Assuming that Reston’s PRC growth share remains constant with total growth (mostly the rest of the station areas), Reston’s PRC population growth over the next four decades is likely to be about 20,000 people, not the 40,000 increase projected by the County. That’s about 82,000 people, 20,000 short of the County’s forecast for the PRC.

Even under the most favorable of growth circumstances, the preceding suggests it will take a half-century for the Reston PRC to reach the population density cap proposed by the County. What is equally clear is that the bulk of residential development will be in the non-PRC Reston station areas that already tolerate high residential and other growth.

So what’s the County’s rush to increase the population cap on the Reston PRC now?

This question is especially pertinent since the County has done virtually nothing about providing the infrastructure and amenities required to meet that population in Reston. We are talking about transportation; schools; parks, recreation and open spaces; police, fire and emergency services; a major public library; a performing arts center at a Metro station; and environmental impacts including air, storm water and noise.

Also, the proposed zoning amendment and specifics with the Reston Master Plan totally ignore Reston’s vision and planning principles as laid out in the plan. This includes providing architectural excellence, sustainability and green technology, infrastructure phased with development(!), strengthening connectivity and mobility; and high quality public open spaces. To date, in the rush to build along the corridor, all of these principles have been ignored by developers and the County despite zoning requirements that development must adhere to the Reston plan.

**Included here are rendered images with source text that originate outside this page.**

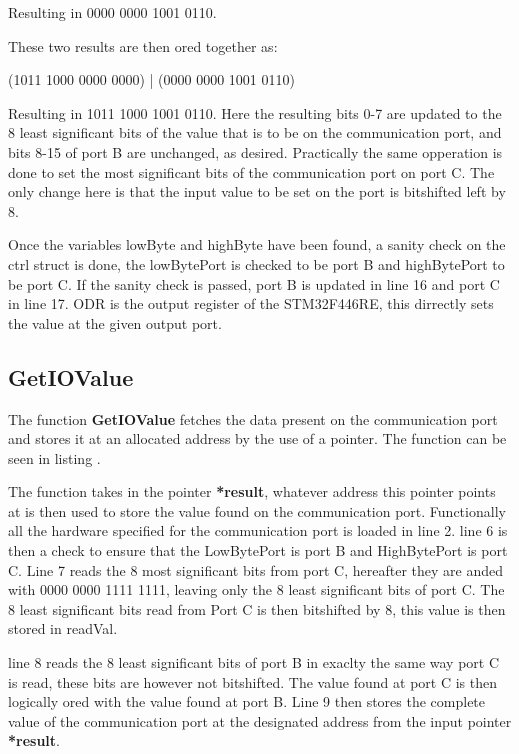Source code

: Resulting in 0000 0000 1001 0110. 

These two results are then ored together as:

(1011 1000 0000 0000) | (0000 0000 1001 0110) 

Resulting in 1011 1000 1001 0110. Here the resulting bits 0-7 are updated to the 8 least significant bits of the value that is to be on the communication port, and bits 8-15 of port B are unchanged, as desired. Practically the same opperation is done to set the most significant bits of the communication port on port C. The only change here is that the input value to be set on the port is bitshifted left by 8.

Once the variables lowByte and highByte have been found, a sanity check on the ctrl struct is done, the lowBytePort is checked to be port B and highBytePort to be port C. If the sanity check is passed, port B is updated in line 16 and port C in line 17. ODR is the output register of the STM32F446RE, this dirrectly sets the value at the given output port.

\subsection*{GetIOValue}
The function \textbf{GetIOValue} fetches the data present on the communication port and stores it at an allocated address by the use of a pointer. The function can be seen in listing .



The function takes in the pointer \textbf{*result}, whatever address this pointer points at is then used to store the value found on the communication port. Functionally all the hardware specified for the communication port is loaded in line 2. line 6 is then a check to ensure that the LowBytePort is port B and HighBytePort is port C. Line 7 reads the 8 most significant bits from port C, hereafter they are anded with 0000 0000 1111 1111, leaving only the 8 least significant bits of port C. The 8 least significant bits read from Port C is then bitshifted by 8, this value is then stored in readVal.

line 8 reads the 8 least significant bits of port B in exaclty the same way port C is read, these bits are however not bitshifted. The value found at port C is then logically ored with the value found at port B. Line 9 then stores the complete value of the communication port at the designated address from the input pointer \textbf{*result}.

So, if you care about Reston’s future development, its size, its character, its impact and other considerations, please be sure to attend the third and final community-focused meeting on the proposed Reston PRC zoning amendment Wednesday at 7 p.m. at Lake Anne Elementary School. Listen to the County presentation, ask questions, and tell them what you think about the proposal and their abysmal failure, so far, to consider any of the implications for our community of their proposed actions.